Monet painting

Prête-moi ta plume: Reading “Au Printemps” de Guy de Maupassant

Transcript:

Chères auditrices, chers auditeurs, en novembre dernier, je vous avais fait découvrir une nouvelle de Guy de Maupassant : La chevelure. Je reviens vous voir aujourd’hui avec un texte du même auteur que j’ai découvert il y a peu de temps.
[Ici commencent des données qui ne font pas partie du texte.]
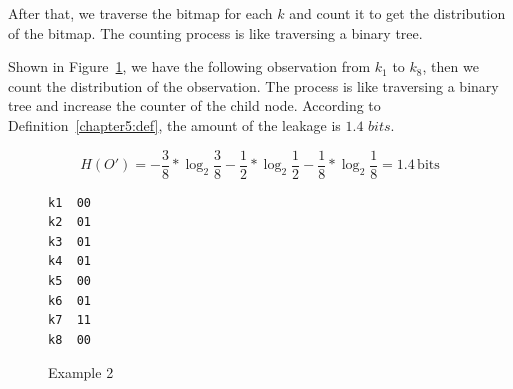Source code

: After that, we traverse the bitmap for each $k$ and count it to get the distribution of the bitmap. The counting process is like traversing a binary tree.

\begin{myexample}
Shown in Figure~\ref{fig:design:example2}, we have the following observation from $k_1$ to $k_8$, then we count the distribution of  the observation. The process is like traversing a binary tree and increase the counter of the child node. According to Definition~\ref{chapter5:def}, the amount of the leakage is $1.4$ $\mathit{bits}$.

\begin{displaymath}
  H(O') = - \frac{3}{8}*\log_2{\frac{3}{8}}- \frac{1}{2}*\log_2{\frac{1}{2}}
  - \frac{1}{8}*\log_2{\frac{1}{8}} = 1.4 \,\mathrm{bits}
\end{displaymath}

\begin{figure}[h]
  \begin{minipage}{0.3\linewidth}
    \end{minipage}
  \hfill
  \begin{minipage}{0.2\linewidth}
    {
      \begin{lstlisting}[frame=none, numbers=none]
k1  00
k2  01
k3  01
k4  01
k5  00
k6  01
k7  11
k8  00
\end{lstlisting}
    }
  \end{minipage}
  \hfill
  \begin{minipage}{0.25\linewidth}
  \end{minipage}
  \caption{Example 2}\label{fig:design:example2}
\end{figure}
\end{myexample}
Il s’intitule Au printemps et a été écrit en 1881. L’histoire racontée ici se passe donc « au printemps » et j’espère qu’elle vous surprendra et vous fera sourire autant que moi.
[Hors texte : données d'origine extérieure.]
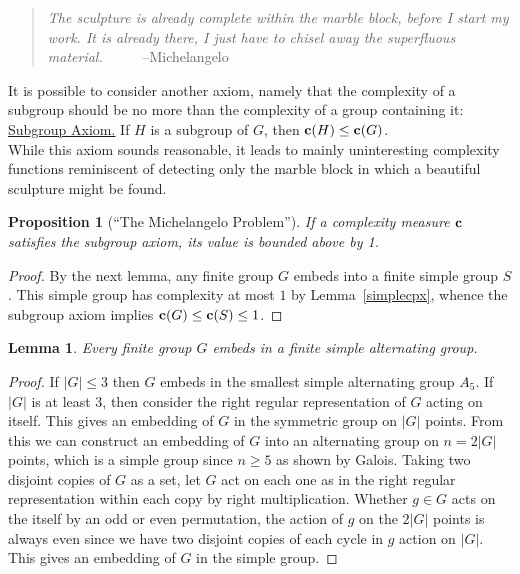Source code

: \documentclass[a4paper,11pt]{amsart}
\newtheorem{lemma}[theorem]{Lemma}
\newtheorem{proposition}[theorem]{Proposition}
\theoremstyle{definition}
\renewcommand{\c}{\mbox{\bf c}}
\newcommand{\1}{{\mathbf 1}}
\begin{document}
\begin{quote}
 {\small \it   
The sculpture is already complete within the marble block, before I start my work. It is already there, I just have to chisel away the superfluous material.}  \ \ \ \ \ --Michelangelo
\end{quote}
\vspace{1em}

It is possible to consider another axiom, namely that the complexity of a subgroup should be no more than the complexity of a group containing it:\\[.5ex]

\underline{Subgroup Axiom.}  If $H$ is a subgroup of $G$, then $\c(H)\leq \c(G)$.\\[.5ex]

\noindent
While this axiom sounds reasonable, it leads to mainly uninteresting complexity functions reminiscent of detecting only the marble block in which a beautiful sculpture might be found. 

\begin{proposition}[``The Michelangelo Problem'']\label{cpx-no-subgroup}
If a complexity measure $\c$ satisfies the subgroup axiom, its value is bounded above by 1.
\end{proposition}
\begin{proof}
By the next lemma, any finite group $G$ embeds into a finite simple group $S$.   
This simple group has complexity at most $1$  by Lemma~\ref{simplecpx}, whence the subgroup axiom implies
$\c(G) \leq \c(S) \leq 1$.
\end{proof}

\begin{lemma}\label{EmbedInAlternatingGroup}
Every finite group $G$ embeds in a finite simple alternating group.
\end{lemma}
\begin{proof}  If $|G|\leq 3$ then $G$ embeds in the smallest simple alternating group $A_5$.
If $|G|$ is at least 3, then consider the right regular representation of $G$ acting on itself.
This gives an embedding of $G$ in the symmetric group on $|G|$ points. From this we can construct
an embedding of $G$ into an alternating group on $n=2|G|$ points, which is a simple group since $n\geq 5$ as
shown by Galois. Taking two disjoint copies of 
$G$ as a set, let $G$ act on each one as in the right regular representation within each copy by right multiplication.
Whether $g\in G$ acts on the itself by an odd or even permutation, the action of $g$ on the $2|G|$  points is always even since
we have two disjoint copies of each cycle  in $g$ action on $|G|$.  
This gives an embedding of $G$ in the simple group.
\end{proof}
\end{document}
C’est étonnant et plein d’humour ! Je ne vous en dis pas plus ! Sa-vou-rez (enjoy) !

Lorsque les premiers beaux jours arrivent, que la terre s’éveille et reverdit (turns green again), que la tiédeur parfumée de l’air nous caresse la peau, entre dans la poitrine (lungs), semble pénétrer au cœur lui-même, il nous vient des désirs vagues de bonheurs indéfinis, des envies de courir, d’aller au hasard, de chercher aventure, de boire du printemps.

L’hiver ayant été fort dur (really severe) l’an dernier, ce besoin d’épanouissement (vitality) fut, au mois de mai, comme une ivresse qui m’envahit, une poussée de sève débordante (an overabundant supply of sap).
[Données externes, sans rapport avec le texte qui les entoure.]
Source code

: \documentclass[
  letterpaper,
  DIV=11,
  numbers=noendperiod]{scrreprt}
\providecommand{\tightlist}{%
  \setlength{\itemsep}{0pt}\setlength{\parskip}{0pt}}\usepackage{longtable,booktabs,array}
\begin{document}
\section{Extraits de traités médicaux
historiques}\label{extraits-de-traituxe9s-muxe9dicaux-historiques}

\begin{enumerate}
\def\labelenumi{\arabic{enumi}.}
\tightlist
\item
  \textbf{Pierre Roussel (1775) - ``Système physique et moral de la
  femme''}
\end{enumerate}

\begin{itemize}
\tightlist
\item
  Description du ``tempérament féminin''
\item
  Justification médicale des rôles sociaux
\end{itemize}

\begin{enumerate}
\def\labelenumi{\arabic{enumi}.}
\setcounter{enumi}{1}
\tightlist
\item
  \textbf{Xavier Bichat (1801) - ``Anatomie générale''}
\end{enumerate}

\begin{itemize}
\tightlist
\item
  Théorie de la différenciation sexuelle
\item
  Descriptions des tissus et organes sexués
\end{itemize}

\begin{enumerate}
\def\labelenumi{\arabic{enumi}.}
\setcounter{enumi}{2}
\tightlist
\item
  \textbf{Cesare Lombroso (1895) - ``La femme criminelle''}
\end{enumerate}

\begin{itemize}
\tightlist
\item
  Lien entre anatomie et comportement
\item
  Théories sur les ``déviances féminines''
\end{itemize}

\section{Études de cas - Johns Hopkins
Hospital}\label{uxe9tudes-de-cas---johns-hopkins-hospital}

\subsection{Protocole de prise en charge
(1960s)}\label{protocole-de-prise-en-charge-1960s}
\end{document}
Or, en m’éveillant un matin, j’aperçus par ma fenêtre, au-dessus des maisons voisines, la grande nappe (tablecloth) bleue du ciel tout enflammée de soleil. Les serins (canaries) accrochés aux fenêtres s’égosillaient (were singing loudly) ; les bonnes (servants) chantaient à tous les étages ; une rumeur gaie montait de la rue ; et je sortis, l’esprit en fête, pour aller je ne sais où.

Les gens qu’on rencontrait souriaient ; un souffle de bonheur (an air of happiness) flottait partout dans la lumière chaude du printemps revenu. On eût dit (One might almost have said) qu’il y avait sur les villes une brise d’amour répandue ; et les jeunes femmes qui passaient en toilette du matin, portant dans les yeux comme une tendresse cachée et une grâce plus molle (languid) dans la démarche, m’emplissaient le cœur (filled my heart) de trouble (agitation).

Sans savoir comment, sans savoir pourquoi, j’arrivai au bord de la Seine. Des bateaux à vapeur (steamboats) filaient vers Suresnes, et il me vint soudain une envie démesurée de courir à travers les bois (the woods).

Le pont de la Mouche était couvert de passagers, car le premier soleil vous tire, malgré vous, du logis (draws one out of the house, in spite of themselves), et tout le monde remue (moves about), va, vient, cause avec le voisin.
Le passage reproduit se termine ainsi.